Todos hemos coleccionado algo en nuestras vidas. Algunos
con convicción y otros sin saber muy bien por qué. El chico que coleccionaba
posavasos nunca me quiso contar su historia. Yo sabía de todos modos que antes
o después la escribiría sin tenerla que inventar.
¿Por qué posavasos? Eso también me lo pregunté yo.
Quizás porque son fáciles de conseguir, sencillos de
recopilar.
En el fondo, no tiene mucho sentido apoyar un vaso en
otro lugar que no sea la barra o la mesa de un bar, por lo que no estoy muy
convencida sobre su practicidad. Seguramente los posavasos de los
establecimientos han estado siempre ahí por motivos meramente publicitarios.
Es decir, en un bar, los camareros limpian a menudo las
superficies donde los clientes apoyamos los vasos (o al menos eso nos gusta
pensar) por lo que sería un poco absurdo que su uso se reduzca a meras cuestiones higiénicas.
En fin…el caso, es que el chico de esta historia
coleccionaba posavasos y le encantaba de vez en cuando, volver a observarlos y
recordar el momento y el lugar de los que habían salido.
Su posavasos más antiguo era de cuando había cumplido
catorce años y se había tomado su primera Estrella Galicia con sus amigos.
Luego había otro de un karaoke lleno de firmas femeninas y dedicatorias que
casi no se entendían. Los licores se habían caído por encima y estaba casi
pegajoso.
Luego el de su primera cita con Diana ¡Cuánto le costó
aquel primer beso!
Había un posavasos de su viaje a Mallorca, donde se había
prometido amor eterno con una polaca de la que sólo quedó un número de
teléfono, fijo, por supuesto.
Entonces, un teléfono móvil de tercera generación o Facebook le hubieran permitido volver a
contactarla…una pena que la madre de la chiquilla sólo hablara polaco.

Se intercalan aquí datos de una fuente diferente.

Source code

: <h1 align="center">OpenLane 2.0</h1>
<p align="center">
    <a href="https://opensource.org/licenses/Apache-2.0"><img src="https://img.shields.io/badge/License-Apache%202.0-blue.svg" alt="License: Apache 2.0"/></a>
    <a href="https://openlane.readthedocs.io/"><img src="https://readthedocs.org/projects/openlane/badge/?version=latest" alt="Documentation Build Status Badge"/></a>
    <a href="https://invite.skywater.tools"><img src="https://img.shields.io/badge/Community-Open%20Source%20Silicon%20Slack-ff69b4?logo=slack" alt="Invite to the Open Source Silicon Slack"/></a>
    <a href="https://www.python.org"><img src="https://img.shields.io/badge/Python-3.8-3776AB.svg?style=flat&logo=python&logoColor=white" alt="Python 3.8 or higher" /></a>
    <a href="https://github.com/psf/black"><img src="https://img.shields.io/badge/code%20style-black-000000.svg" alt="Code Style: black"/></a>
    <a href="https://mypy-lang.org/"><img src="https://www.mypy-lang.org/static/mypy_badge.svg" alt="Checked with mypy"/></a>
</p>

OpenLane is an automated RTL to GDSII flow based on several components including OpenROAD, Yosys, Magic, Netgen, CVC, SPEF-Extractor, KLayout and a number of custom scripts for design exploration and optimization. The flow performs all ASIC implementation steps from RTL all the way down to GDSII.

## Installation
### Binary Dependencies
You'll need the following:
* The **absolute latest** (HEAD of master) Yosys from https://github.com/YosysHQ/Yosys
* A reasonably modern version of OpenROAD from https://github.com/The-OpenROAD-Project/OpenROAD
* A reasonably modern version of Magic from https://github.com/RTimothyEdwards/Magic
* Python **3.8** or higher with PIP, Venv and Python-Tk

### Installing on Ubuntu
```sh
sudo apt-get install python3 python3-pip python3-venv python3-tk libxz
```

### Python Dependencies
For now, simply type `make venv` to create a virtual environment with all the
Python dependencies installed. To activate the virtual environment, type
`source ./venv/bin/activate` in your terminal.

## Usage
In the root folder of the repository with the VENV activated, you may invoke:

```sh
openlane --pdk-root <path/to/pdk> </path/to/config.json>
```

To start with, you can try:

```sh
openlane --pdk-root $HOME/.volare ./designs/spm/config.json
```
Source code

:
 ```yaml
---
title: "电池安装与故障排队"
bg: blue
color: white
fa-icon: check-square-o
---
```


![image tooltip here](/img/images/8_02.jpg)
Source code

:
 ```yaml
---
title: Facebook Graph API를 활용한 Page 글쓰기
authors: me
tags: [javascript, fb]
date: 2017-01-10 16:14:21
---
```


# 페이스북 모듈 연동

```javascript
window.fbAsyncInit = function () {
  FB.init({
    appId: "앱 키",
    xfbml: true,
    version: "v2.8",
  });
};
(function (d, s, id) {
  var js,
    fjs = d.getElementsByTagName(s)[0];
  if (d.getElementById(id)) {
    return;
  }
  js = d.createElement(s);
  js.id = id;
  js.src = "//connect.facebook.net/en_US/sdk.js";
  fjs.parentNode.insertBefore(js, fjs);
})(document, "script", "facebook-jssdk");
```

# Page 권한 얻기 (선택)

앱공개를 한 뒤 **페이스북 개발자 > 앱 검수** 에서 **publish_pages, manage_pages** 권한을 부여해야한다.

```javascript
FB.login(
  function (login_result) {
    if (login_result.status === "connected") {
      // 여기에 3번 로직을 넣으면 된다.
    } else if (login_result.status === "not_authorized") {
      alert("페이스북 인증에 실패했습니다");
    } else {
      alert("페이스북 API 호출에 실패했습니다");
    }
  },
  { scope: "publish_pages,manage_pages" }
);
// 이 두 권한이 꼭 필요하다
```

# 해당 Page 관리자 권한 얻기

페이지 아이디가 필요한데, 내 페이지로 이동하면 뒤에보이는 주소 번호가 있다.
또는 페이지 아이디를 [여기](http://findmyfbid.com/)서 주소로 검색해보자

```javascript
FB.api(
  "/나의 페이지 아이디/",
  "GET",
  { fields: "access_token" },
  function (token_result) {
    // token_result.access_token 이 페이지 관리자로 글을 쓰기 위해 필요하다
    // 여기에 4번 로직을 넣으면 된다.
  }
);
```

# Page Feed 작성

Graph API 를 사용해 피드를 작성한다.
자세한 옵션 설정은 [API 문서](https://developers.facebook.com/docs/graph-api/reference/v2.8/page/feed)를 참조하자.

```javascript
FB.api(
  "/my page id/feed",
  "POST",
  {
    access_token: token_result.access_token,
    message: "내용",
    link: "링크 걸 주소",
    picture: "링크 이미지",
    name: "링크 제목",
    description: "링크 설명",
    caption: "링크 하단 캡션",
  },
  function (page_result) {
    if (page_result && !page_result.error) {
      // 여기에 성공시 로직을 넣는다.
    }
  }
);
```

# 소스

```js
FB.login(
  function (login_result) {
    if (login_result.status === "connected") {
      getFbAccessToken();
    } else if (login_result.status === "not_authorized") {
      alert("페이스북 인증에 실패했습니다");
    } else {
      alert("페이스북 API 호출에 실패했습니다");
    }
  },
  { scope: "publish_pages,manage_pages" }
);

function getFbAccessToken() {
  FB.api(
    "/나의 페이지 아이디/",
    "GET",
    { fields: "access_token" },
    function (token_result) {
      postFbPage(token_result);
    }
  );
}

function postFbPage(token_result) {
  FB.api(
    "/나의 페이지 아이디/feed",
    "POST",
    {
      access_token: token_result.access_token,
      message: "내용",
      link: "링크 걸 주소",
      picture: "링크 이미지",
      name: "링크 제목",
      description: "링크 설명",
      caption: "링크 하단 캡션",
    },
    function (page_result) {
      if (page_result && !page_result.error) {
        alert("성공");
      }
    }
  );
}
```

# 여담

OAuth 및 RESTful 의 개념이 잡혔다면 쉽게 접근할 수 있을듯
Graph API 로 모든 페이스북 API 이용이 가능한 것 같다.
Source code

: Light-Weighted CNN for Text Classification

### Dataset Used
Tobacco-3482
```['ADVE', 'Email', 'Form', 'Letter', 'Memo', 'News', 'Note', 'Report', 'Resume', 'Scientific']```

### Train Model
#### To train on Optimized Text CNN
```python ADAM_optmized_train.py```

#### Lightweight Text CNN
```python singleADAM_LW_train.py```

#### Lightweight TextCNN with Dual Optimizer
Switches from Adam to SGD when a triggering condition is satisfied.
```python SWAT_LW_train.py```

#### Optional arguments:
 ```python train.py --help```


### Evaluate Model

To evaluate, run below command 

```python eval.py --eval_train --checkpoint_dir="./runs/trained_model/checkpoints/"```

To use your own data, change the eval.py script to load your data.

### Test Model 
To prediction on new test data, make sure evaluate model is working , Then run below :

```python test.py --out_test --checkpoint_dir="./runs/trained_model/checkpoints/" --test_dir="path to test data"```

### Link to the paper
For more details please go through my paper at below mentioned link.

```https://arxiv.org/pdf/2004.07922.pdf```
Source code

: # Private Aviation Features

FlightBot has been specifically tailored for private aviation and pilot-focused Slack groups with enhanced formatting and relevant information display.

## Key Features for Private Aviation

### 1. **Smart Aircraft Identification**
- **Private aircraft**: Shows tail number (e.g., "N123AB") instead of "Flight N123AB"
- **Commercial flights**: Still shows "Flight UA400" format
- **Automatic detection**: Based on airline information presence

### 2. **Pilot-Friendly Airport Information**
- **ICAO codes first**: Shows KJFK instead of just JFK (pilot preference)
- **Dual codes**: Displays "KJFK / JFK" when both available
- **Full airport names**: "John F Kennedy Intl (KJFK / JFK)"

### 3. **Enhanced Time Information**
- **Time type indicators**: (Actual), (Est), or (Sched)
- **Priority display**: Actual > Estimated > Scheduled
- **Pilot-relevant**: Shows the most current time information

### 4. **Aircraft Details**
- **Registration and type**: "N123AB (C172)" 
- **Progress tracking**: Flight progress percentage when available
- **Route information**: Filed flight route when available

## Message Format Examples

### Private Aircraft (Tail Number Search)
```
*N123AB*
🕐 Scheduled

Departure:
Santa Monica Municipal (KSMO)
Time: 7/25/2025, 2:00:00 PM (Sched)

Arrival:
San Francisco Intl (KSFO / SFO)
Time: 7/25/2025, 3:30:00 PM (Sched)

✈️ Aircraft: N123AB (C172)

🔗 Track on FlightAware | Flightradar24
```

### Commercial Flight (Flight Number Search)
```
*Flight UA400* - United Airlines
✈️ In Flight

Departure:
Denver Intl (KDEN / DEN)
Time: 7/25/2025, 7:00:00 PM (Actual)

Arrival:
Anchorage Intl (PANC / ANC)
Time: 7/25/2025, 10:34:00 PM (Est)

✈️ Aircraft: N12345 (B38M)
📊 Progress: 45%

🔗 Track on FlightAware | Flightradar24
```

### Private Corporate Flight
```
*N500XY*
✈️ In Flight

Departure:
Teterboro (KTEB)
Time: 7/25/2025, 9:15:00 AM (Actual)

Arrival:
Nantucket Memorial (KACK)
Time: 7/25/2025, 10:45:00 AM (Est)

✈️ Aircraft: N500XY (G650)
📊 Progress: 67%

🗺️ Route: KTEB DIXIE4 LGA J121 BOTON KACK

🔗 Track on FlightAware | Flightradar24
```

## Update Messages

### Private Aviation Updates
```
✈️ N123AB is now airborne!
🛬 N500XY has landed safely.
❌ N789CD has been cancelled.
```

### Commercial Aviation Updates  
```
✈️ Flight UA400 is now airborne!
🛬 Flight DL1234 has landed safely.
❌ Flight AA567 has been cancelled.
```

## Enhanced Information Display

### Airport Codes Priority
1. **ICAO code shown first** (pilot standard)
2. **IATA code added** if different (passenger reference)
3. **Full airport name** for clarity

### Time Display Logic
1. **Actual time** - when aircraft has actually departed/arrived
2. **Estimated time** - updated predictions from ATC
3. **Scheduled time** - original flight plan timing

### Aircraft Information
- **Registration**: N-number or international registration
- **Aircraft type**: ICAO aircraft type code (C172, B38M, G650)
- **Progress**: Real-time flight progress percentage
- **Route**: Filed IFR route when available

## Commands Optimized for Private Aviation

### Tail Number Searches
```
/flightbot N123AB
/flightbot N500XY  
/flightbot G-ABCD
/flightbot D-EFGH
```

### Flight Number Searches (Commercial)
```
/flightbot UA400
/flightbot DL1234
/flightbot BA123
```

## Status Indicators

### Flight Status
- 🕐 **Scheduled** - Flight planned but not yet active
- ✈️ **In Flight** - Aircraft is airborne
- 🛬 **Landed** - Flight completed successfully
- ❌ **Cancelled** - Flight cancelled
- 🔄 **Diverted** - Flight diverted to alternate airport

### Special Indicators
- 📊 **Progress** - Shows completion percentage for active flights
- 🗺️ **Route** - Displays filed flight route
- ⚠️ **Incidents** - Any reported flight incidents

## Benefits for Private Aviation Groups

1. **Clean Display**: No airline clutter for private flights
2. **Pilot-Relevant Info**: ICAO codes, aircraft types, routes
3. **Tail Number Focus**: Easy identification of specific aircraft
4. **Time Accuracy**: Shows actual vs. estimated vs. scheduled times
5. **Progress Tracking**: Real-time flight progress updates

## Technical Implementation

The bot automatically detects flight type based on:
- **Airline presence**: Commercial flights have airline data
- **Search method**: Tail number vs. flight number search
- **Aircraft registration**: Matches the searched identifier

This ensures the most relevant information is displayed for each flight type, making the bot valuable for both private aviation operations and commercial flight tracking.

El chico conservaba también, como oro en paño, un
posavasos de un Starbucks donde se tomó un café el día en que encontró un buen
trabajo. El que le permitió firmar la hipoteca de su piso y empezar a ahorrar
para el futuro… El futuro…
Así pasaba el tiempo y en cada ocasión que consideraba
digna de recuerdo buscaba y encontraba un posavasos.
El posavasos del día que Eva se mudó a su casa. El del
primer día que hicieron el amor. Uno con el de la fecha del día en que se
casarían.
Poco a poco aquel objeto se convirtió en su obsesión.
Dejó de importarle lo que verdaderamente significaba.
Quería vivir, hacer cosas, solo para poder atesorar un
nuevo posavasos.
Hasta que un día de enero, de frío y nieve llegó a casa.
Algo muy extraño había sucedido.
Sobre el suelo de la cocina se encontraban ordenados
meticulosamente todos los posavasos.
Encima de la mesa de Ikea, un charco de sangre y el cuerpo sin vida
de Eva.
En su mano un posavasos que decía:
“Espero que este sea el más valioso de tus posavasos”.
Pocos meses después, murió ahogado por sus propias
lágrimas, que no fue capaz de contener ni en vasos ni en botellas.